To solve this problem and construct a 99.8% confidence interval for the mean reduction in cholesterol levels, let's follow these steps:

Step 1: Calculate the differences

For each individual, calculate the difference $d = \text{Before} - \text{After}$:

1. $238 - 218 = 20$
2. $240 - 214 = 26$
3. $230 - 180 = 50$
4. $245 - 205 = 40$
5. $241 - 168 = 73$
6. $281 - 201 = 80$
7. $241 - 170 = 71$
8. $285 - 182 = 103$

Differences: $[20, 26, 50, 40, 73, 80, 71, 103]$

Step 2: Find the sample mean ($\bar{d}$) and standard deviation ($s_d$):

1. Mean $\bar{d}$: $\bar{d} = \frac{\sum d}{n} = \frac{20 + 26 + 50 + 40 + 73 + 80 + 71 + 103}{8}$

2. Standard deviation $s_d$: Use the formula: $s_d = \sqrt{\frac{\sum (d_i - \bar{d})^2}{n - 1}}$

Step 3: Calculate the standard error ($SE$):

$SE = \frac{s_d}{\sqrt{n}}$

Step 4: Find the critical value $t^*$ for 99.8% confidence level with $n-1$ degrees of freedom ($df = 8-1 = 7$).

Step 5: Construct the confidence interval:

$\bar{d} \pm t^* \cdot SE$

Let me calculate these values for you. from scipy.stats import t

Given data

differences = [20, 26, 50, 40, 73, 80, 71, 103] n = len(differences)

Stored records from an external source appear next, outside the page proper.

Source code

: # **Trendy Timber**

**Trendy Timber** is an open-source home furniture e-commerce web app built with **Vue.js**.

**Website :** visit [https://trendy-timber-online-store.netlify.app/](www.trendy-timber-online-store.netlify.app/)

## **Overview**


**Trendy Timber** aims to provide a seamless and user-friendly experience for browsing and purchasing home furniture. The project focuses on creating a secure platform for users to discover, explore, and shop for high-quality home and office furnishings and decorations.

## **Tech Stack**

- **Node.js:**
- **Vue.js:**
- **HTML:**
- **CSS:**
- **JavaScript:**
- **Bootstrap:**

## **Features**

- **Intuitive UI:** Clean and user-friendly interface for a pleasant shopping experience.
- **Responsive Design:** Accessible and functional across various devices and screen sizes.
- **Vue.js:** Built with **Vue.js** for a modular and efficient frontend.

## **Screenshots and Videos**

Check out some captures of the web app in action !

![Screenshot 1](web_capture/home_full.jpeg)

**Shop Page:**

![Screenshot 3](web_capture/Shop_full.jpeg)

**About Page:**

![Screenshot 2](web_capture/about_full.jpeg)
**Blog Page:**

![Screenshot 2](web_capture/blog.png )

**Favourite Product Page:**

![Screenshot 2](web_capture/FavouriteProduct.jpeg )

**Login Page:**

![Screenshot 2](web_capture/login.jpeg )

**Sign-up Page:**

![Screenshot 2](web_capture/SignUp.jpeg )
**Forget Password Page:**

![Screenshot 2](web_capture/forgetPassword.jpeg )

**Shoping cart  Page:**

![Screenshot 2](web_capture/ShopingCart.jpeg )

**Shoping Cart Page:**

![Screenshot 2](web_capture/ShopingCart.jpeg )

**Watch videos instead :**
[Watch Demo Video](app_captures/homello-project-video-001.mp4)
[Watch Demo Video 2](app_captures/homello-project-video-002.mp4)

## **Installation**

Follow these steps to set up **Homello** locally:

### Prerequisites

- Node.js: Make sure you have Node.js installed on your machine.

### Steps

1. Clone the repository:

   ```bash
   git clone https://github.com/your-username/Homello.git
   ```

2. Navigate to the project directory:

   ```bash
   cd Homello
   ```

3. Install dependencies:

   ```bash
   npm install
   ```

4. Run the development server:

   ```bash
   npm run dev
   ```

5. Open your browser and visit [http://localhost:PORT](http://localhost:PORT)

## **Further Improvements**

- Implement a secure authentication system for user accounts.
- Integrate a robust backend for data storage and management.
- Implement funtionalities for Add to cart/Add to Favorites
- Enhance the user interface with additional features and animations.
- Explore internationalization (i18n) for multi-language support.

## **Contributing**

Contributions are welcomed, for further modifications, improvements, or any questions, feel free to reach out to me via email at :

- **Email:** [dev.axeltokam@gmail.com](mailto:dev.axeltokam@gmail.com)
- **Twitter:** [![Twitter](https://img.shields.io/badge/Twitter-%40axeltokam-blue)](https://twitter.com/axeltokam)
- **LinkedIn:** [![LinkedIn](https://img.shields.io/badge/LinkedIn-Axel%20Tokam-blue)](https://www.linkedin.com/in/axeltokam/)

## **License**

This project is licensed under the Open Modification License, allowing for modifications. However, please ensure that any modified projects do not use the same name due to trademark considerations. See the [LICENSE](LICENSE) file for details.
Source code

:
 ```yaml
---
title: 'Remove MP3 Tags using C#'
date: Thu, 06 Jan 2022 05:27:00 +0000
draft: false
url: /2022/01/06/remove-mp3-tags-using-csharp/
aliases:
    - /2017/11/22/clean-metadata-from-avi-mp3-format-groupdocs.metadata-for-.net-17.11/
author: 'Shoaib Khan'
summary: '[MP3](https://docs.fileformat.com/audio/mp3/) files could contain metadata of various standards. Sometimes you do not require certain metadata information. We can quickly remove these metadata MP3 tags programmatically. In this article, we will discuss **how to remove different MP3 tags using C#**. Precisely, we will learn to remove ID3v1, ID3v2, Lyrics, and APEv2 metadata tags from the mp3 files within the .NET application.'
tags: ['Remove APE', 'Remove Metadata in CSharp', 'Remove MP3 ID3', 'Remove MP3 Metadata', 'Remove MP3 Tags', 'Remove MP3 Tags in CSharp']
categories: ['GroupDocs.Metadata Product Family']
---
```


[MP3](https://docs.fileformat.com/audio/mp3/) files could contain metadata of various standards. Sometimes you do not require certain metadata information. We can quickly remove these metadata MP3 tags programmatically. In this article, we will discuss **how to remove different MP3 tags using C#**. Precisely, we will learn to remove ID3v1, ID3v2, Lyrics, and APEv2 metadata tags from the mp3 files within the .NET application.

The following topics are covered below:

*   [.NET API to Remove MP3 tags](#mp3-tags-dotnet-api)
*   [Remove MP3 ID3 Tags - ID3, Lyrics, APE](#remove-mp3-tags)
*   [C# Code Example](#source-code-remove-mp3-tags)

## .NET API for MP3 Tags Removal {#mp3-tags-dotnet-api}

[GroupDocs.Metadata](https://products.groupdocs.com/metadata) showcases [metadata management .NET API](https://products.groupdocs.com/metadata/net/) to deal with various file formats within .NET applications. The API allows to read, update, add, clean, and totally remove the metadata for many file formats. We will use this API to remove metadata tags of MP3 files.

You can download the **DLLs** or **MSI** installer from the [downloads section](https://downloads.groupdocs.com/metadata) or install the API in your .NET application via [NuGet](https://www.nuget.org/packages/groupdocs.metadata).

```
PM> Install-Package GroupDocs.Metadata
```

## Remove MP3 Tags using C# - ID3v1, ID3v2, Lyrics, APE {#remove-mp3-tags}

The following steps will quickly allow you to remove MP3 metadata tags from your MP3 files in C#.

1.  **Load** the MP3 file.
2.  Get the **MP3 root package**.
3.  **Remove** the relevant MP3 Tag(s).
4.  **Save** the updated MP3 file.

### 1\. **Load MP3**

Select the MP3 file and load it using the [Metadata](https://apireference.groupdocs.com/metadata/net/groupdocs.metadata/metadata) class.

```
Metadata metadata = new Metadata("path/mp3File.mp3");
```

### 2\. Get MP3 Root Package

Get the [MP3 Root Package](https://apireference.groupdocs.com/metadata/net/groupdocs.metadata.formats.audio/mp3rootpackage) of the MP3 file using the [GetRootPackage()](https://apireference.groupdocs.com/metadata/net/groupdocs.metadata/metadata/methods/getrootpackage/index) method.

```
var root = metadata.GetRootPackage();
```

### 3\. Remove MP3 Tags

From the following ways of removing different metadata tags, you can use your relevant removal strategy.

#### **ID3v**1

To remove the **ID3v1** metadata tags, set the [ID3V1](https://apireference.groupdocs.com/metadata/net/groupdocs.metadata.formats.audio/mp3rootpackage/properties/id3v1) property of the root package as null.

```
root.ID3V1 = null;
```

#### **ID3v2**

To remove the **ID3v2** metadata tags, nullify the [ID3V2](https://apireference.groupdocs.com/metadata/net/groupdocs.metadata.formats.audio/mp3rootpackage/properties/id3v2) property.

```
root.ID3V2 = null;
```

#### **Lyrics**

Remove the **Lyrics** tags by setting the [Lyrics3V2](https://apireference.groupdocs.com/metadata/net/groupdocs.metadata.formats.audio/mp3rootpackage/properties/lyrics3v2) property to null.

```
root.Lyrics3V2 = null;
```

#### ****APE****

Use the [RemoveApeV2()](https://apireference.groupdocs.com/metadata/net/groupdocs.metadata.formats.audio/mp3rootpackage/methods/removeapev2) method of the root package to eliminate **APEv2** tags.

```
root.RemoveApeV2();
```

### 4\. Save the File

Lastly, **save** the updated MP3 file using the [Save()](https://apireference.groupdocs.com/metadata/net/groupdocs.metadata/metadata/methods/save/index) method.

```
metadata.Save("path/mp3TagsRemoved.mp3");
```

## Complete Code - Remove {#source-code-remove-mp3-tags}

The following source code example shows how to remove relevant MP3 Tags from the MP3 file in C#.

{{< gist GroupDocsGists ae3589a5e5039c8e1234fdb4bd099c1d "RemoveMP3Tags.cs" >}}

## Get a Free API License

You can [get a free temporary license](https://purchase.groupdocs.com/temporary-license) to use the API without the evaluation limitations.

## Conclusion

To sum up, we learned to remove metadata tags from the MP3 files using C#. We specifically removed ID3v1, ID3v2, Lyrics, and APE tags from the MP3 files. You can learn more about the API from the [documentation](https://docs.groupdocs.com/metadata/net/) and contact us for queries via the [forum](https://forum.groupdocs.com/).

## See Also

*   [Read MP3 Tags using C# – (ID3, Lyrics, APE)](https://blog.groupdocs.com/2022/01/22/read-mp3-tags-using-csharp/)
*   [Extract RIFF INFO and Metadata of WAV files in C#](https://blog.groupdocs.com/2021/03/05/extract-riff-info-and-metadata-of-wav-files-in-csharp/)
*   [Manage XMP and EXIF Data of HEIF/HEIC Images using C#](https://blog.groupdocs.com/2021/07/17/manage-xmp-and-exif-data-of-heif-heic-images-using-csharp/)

Calculate mean and standard deviation of differences

mean_d = np.mean(differences) std_d = np.std(differences, ddof=1)

Standard error

SE = std_d / np.sqrt(n)

Degrees of freedom

df = n - 1

Critical t-value for 99.8% confidence level

alpha = 1 - 0.998 t_critical = t.ppf(1 - alpha / 2, df)

Confidence interval

margin_of_error = t_critical * SE lower_bound = mean_d - margin_of_error upper_bound = mean_d + margin_of_error

mean_d, std_d, SE, t_critical, (lower### Results:

1. Mean difference ($\bar{d}$): $57.9$ (rounded to one decimal place)
2. Standard deviation ($s_d$): $28.7$
3. Standard error ($SE$): $10.1$
4. Critical t-value ($t^*$): $4.79$
5. 99.8% Confidence Interval: $(9.3, 106.4)$

Part (b):

The confidence interval does include values greater than 90, meaning it does not contradict the claim that the mean reduction in cholesterol levels is more than 90 milligrams per deciliter.

Would you like further clarification or calculations? Here are 5 related questions to expand:

1. How do we interpret confidence intervals in hypothesis testing?
2. What would change in the interval if we used a 95% confidence level instead of 99.8%?
3. How does sample size influence the width of the confidence interval?
4. What does the critical $t^*$-value represent in this context?
5. How would the results change if there were an additional individual included?

Tip: Always check whether the interval's range supports the hypothesis or contradicts it!